Your goal: With the exception of the pictures, write out the data below precisely.
*** Opening Supplied material ***
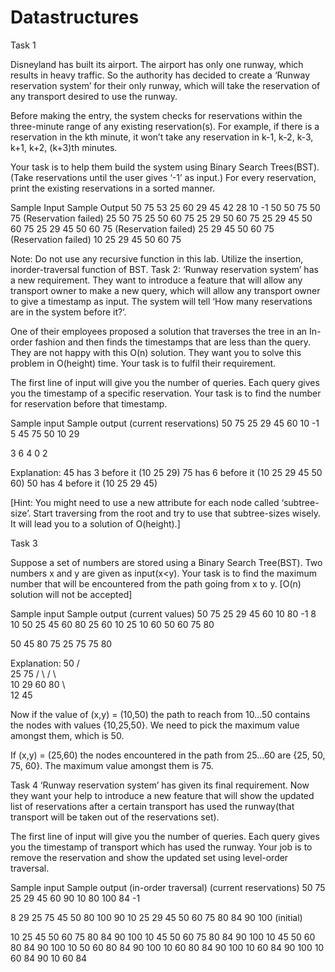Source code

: # Datastructures

Task 1

Disneyland has built its airport. The airport has only one runway, which results in heavy traffic. So the authority has decided to create a ‘Runway reservation system’ for their only runway, which will take the reservation of any transport desired to use the runway. 

Before making the entry, the system checks for reservations within the three-minute range of any existing reservation(s). For example, if there is a reservation in the kth minute, it won’t take any reservation in k-1, k-2, k-3, k+1, k+2, (k+3)th minutes.
 
Your task is to help them build the system using Binary Search Trees(BST). (Take reservations until the user gives ‘-1’ as input.)
For every reservation, print the existing reservations in a sorted manner.

Sample Input
Sample Output
50
75
53
25
60
29
45
42
28
10
-1
50
50 75
50 75 (Reservation failed)
25 50 75
25 50 60 75
25 29 50 60 75
25 29 45 50 60 75
25 29 45 50 60 75 (Reservation failed)
25 29 45 50 60 75 (Reservation failed)
10 25 29 45 50 60 75


Note: 
Do not use any recursive function in this lab.
Utilize the insertion, inorder-traversal function of BST.
Task 2:
‘Runway reservation system’ has a new requirement. They want to introduce a feature that will allow any transport owner to make a new query, which will allow any transport owner to give a timestamp as input. The system will tell ‘How many reservations are in the system before it?’. 

One of their employees proposed a solution that traverses the tree in an In-order fashion and then finds the timestamps that are less than the query. They are not happy with this O(n) solution. They want you to solve this problem in O(height) time.
Your task is to fulfil their requirement.

The first line of input will give you the number of queries. 
Each query gives you the timestamp of a specific reservation. Your task is to find the number for reservation before that timestamp. 

Sample input
Sample output
(current reservations) 50 75 25 29 45 60 10 -1
5
45
75
50
10
29

3
6
4
0
2


Explanation:
	45 has 3 before it (10 25 29)
	75 has 6 before it (10 25 29 45 50 60)
	50 has 4 before it (10 25 29 45) 

[Hint: You might need to use a new attribute for each node called ‘subtree-size’. Start traversing from the root and try to use that subtree-sizes wisely. It will lead you to a solution of O(height).]



Task 3

Suppose a set of numbers are stored using a Binary Search Tree(BST). Two numbers x and y are given as input(x<y). Your task is to find the maximum number that will be encountered from the path going from x to y.
[O(n) solution will not be accepted]

Sample input
Sample output
(current values) 50 75 25 29 45 60 10 80 -1
8
10 50
25 45
60 80
25 60
10 25
10 60
50 60
75 80

50
45
80
75
25
75
75
80


Explanation:
			50
	         /        \
	   	 25         75
	     /     \    /     \    
	   10      29  60     80
	    \	      \
	     12      45

Now if the value of (x,y) = (10,50) the path to reach from 10...50 contains the nodes with values {10,25,50}. We need to pick the maximum value amongst them, which is 50.

If (x,y) = (25,60) the nodes encountered in the path from 25...60 are {25, 50, 75, 60}. The maximum value amongst them is 75.


Task 4
‘Runway reservation system’ has given its final requirement. Now they want your help to introduce a new feature that will show the updated list of reservations after a certain transport has used the runway(that transport will be taken out of the reservations set). 

The first line of input will give you the number of queries. 
Each query gives you the timestamp of transport which has used the runway. Your job is to remove the reservation and show the updated set using level-order traversal.

Sample input
Sample output (in-order traversal)
(current reservations) 50 75 25 29 45 60 90 10 80 100 84  -1

8
29
25
75
45
50
80
100
90
10 25 29 45 50 60 75 80 84 90 100 (initial)

10 25 45 50 60 75 80 84 90 100 
10 45 50 60 75 80 84 90 100 
10 45 50 60 80 84 90 100 
10 50 60 80 84 90 100 
10 60 80 84 90 100 
10 60 84 90 100 
10 60 84 90
10 60 84


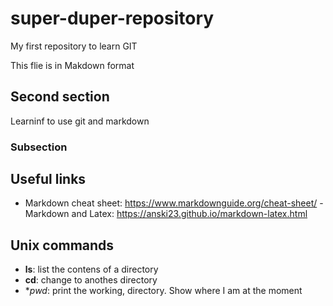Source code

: # super-duper-repository
My first repository to learn GIT

This flie is in Makdown format

## Second section

Learninf to use git and markdown

### Subsection

## Useful links
- Markdown cheat sheet: https://www.markdownguide.org/cheat-sheet/ - Markdown and Latex: https://anski23.github.io/markdown-latex.html

## Unix commands

- **ls**: list the contens of a directory
- **cd**: change to anothes directory
- **pwd*: print the working, directory. Show where I am at the moment
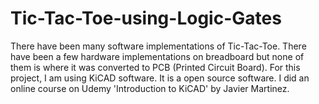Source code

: # Tic-Tac-Toe-using-Logic-Gates

There have been many software implementations of Tic-Tac-Toe.
There have been a few hardware implementations on breadboard but none of them is where it was converted to PCB (Printed Circuit Board).
For this project, I am using KiCAD software. It is a open source software. I did an online course on Udemy 'Introduction to KiCAD' by Javier Martinez.
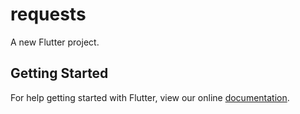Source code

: # requests

A new Flutter project.

## Getting Started

For help getting started with Flutter, view our online
[documentation](https://flutter.io/).
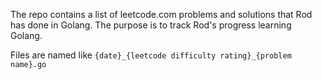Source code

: The repo contains a list of leetcode.com problems and solutions that Rod has done in Golang. The purpose is to track Rod's progress learning Golang.

Files are named like `{date}_{leetcode difficulty rating}_{problem name}.go`
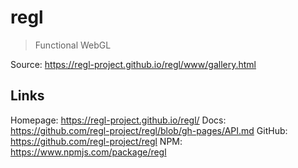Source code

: # regl

> Functional WebGL

Source: https://regl-project.github.io/regl/www/gallery.html

## Links

Homepage: https://regl-project.github.io/regl/
Docs: https://github.com/regl-project/regl/blob/gh-pages/API.md
GitHub: https://github.com/regl-project/regl
NPM: https://www.npmjs.com/package/regl
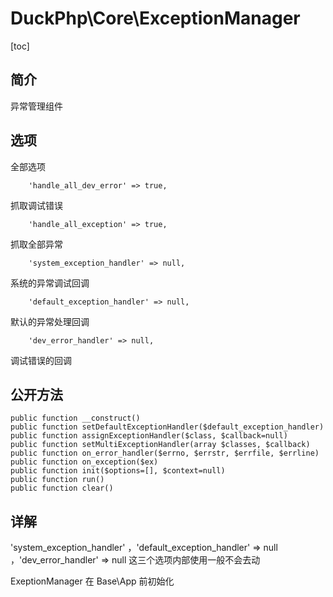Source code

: # DuckPhp\Core\ExceptionManager
[toc]

## 简介
异常管理组件

## 选项
全部选项

        'handle_all_dev_error' => true,
抓取调试错误

        'handle_all_exception' => true,
抓取全部异常

        'system_exception_handler' => null,
系统的异常调试回调

        'default_exception_handler' => null,
默认的异常处理回调

        'dev_error_handler' => null,
调试错误的回调

## 公开方法

    public function __construct()
    public function setDefaultExceptionHandler($default_exception_handler)
    public function assignExceptionHandler($class, $callback=null)
    public function setMultiExceptionHandler(array $classes, $callback)
    public function on_error_handler($errno, $errstr, $errfile, $errline)
    public function on_exception($ex)
    public function init($options=[], $context=null)
    public function run()
    public function clear()
## 详解

'system_exception_handler' ，'default_exception_handler' => null ，'dev_error_handler' => null 这三个选项内部使用一般不会去动

ExeptionManager 在 Base\App 前初始化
*** Closing Supplied material ***
Written answer:
Source code

: # Datastructures

Task 1

Disneyland has built its airport. The airport has only one runway, which results in heavy traffic. So the authority has decided to create a ‘Runway reservation system’ for their only runway, which will take the reservation of any transport desired to use the runway. 

Before making the entry, the system checks for reservations within the three-minute range of any existing reservation(s). For example, if there is a reservation in the kth minute, it won’t take any reservation in k-1, k-2, k-3, k+1, k+2, (k+3)th minutes.
 
Your task is to help them build the system using Binary Search Trees(BST). (Take reservations until the user gives ‘-1’ as input.)
For every reservation, print the existing reservations in a sorted manner.

Sample Input
Sample Output
50
75
53
25
60
29
45
42
28
10
-1
50
50 75
50 75 (Reservation failed)
25 50 75
25 50 60 75
25 29 50 60 75
25 29 45 50 60 75
25 29 45 50 60 75 (Reservation failed)
25 29 45 50 60 75 (Reservation failed)
10 25 29 45 50 60 75


Note: 
Do not use any recursive function in this lab.
Utilize the insertion, inorder-traversal function of BST.
Task 2:
‘Runway reservation system’ has a new requirement. They want to introduce a feature that will allow any transport owner to make a new query, which will allow any transport owner to give a timestamp as input. The system will tell ‘How many reservations are in the system before it?’. 

One of their employees proposed a solution that traverses the tree in an In-order fashion and then finds the timestamps that are less than the query. They are not happy with this O(n) solution. They want you to solve this problem in O(height) time.
Your task is to fulfil their requirement.

The first line of input will give you the number of queries. 
Each query gives you the timestamp of a specific reservation. Your task is to find the number for reservation before that timestamp. 

Sample input
Sample output
(current reservations) 50 75 25 29 45 60 10 -1
5
45
75
50
10
29

3
6
4
0
2


Explanation:
	45 has 3 before it (10 25 29)
	75 has 6 before it (10 25 29 45 50 60)
	50 has 4 before it (10 25 29 45) 

[Hint: You might need to use a new attribute for each node called ‘subtree-size’. Start traversing from the root and try to use that subtree-sizes wisely. It will lead you to a solution of O(height).]



Task 3

Suppose a set of numbers are stored using a Binary Search Tree(BST). Two numbers x and y are given as input(x<y). Your task is to find the maximum number that will be encountered from the path going from x to y.
[O(n) solution will not be accepted]

Sample input
Sample output
(current values) 50 75 25 29 45 60 10 80 -1
8
10 50
25 45
60 80
25 60
10 25
10 60
50 60
75 80

50
45
80
75
25
75
75
80


Explanation:
			50
	         /        \
	   	 25         75
	     /     \    /     \    
	   10      29  60     80
	    \	      \
	     12      45

Now if the value of (x,y) = (10,50) the path to reach from 10...50 contains the nodes with values {10,25,50}. We need to pick the maximum value amongst them, which is 50.

If (x,y) = (25,60) the nodes encountered in the path from 25...60 are {25, 50, 75, 60}. The maximum value amongst them is 75.


Task 4
‘Runway reservation system’ has given its final requirement. Now they want your help to introduce a new feature that will show the updated list of reservations after a certain transport has used the runway(that transport will be taken out of the reservations set). 

The first line of input will give you the number of queries. 
Each query gives you the timestamp of transport which has used the runway. Your job is to remove the reservation and show the updated set using level-order traversal.

Sample input
Sample output (in-order traversal)
(current reservations) 50 75 25 29 45 60 90 10 80 100 84  -1

8
29
25
75
45
50
80
100
90
10 25 29 45 50 60 75 80 84 90 100 (initial)

10 25 45 50 60 75 80 84 90 100 
10 45 50 60 75 80 84 90 100 
10 45 50 60 80 84 90 100 
10 50 60 80 84 90 100 
10 60 80 84 90 100 
10 60 84 90 100 
10 60 84 90
10 60 84


Source code

: # super-duper-repository
My first repository to learn GIT

This flie is in Makdown format

## Second section

Learninf to use git and markdown

### Subsection

## Useful links
- Markdown cheat sheet: https://www.markdownguide.org/cheat-sheet/ - Markdown and Latex: https://anski23.github.io/markdown-latex.html

## Unix commands

- **ls**: list the contens of a directory
- **cd**: change to anothes directory
- **pwd*: print the working, directory. Show where I am at the moment
Source code

: # Tic-Tac-Toe-using-Logic-Gates

There have been many software implementations of Tic-Tac-Toe.
There have been a few hardware implementations on breadboard but none of them is where it was converted to PCB (Printed Circuit Board).
For this project, I am using KiCAD software. It is a open source software. I did an online course on Udemy 'Introduction to KiCAD' by Javier Martinez.
Source code

: # requests

A new Flutter project.

## Getting Started

For help getting started with Flutter, view our online
[documentation](https://flutter.io/).
Source code

: The repo contains a list of leetcode.com problems and solutions that Rod has done in Golang. The purpose is to track Rod's progress learning Golang.

Files are named like `{date}_{leetcode difficulty rating}_{problem name}.go`
Source code

: # regl

> Functional WebGL

Source: https://regl-project.github.io/regl/www/gallery.html

## Links

Homepage: https://regl-project.github.io/regl/
Docs: https://github.com/regl-project/regl/blob/gh-pages/API.md
GitHub: https://github.com/regl-project/regl
NPM: https://www.npmjs.com/package/regl
Source code

: # DuckPhp\Core\ExceptionManager
[toc]

## 简介
异常管理组件

## 选项
全部选项

        'handle_all_dev_error' => true,
抓取调试错误

        'handle_all_exception' => true,
抓取全部异常

        'system_exception_handler' => null,
系统的异常调试回调

        'default_exception_handler' => null,
默认的异常处理回调

        'dev_error_handler' => null,
调试错误的回调

## 公开方法

    public function __construct()
    public function setDefaultExceptionHandler($default_exception_handler)
    public function assignExceptionHandler($class, $callback=null)
    public function setMultiExceptionHandler(array $classes, $callback)
    public function on_error_handler($errno, $errstr, $errfile, $errline)
    public function on_exception($ex)
    public function init($options=[], $context=null)
    public function run()
    public function clear()
## 详解

'system_exception_handler' ，'default_exception_handler' => null ，'dev_error_handler' => null 这三个选项内部使用一般不会去动

ExeptionManager 在 Base\App 前初始化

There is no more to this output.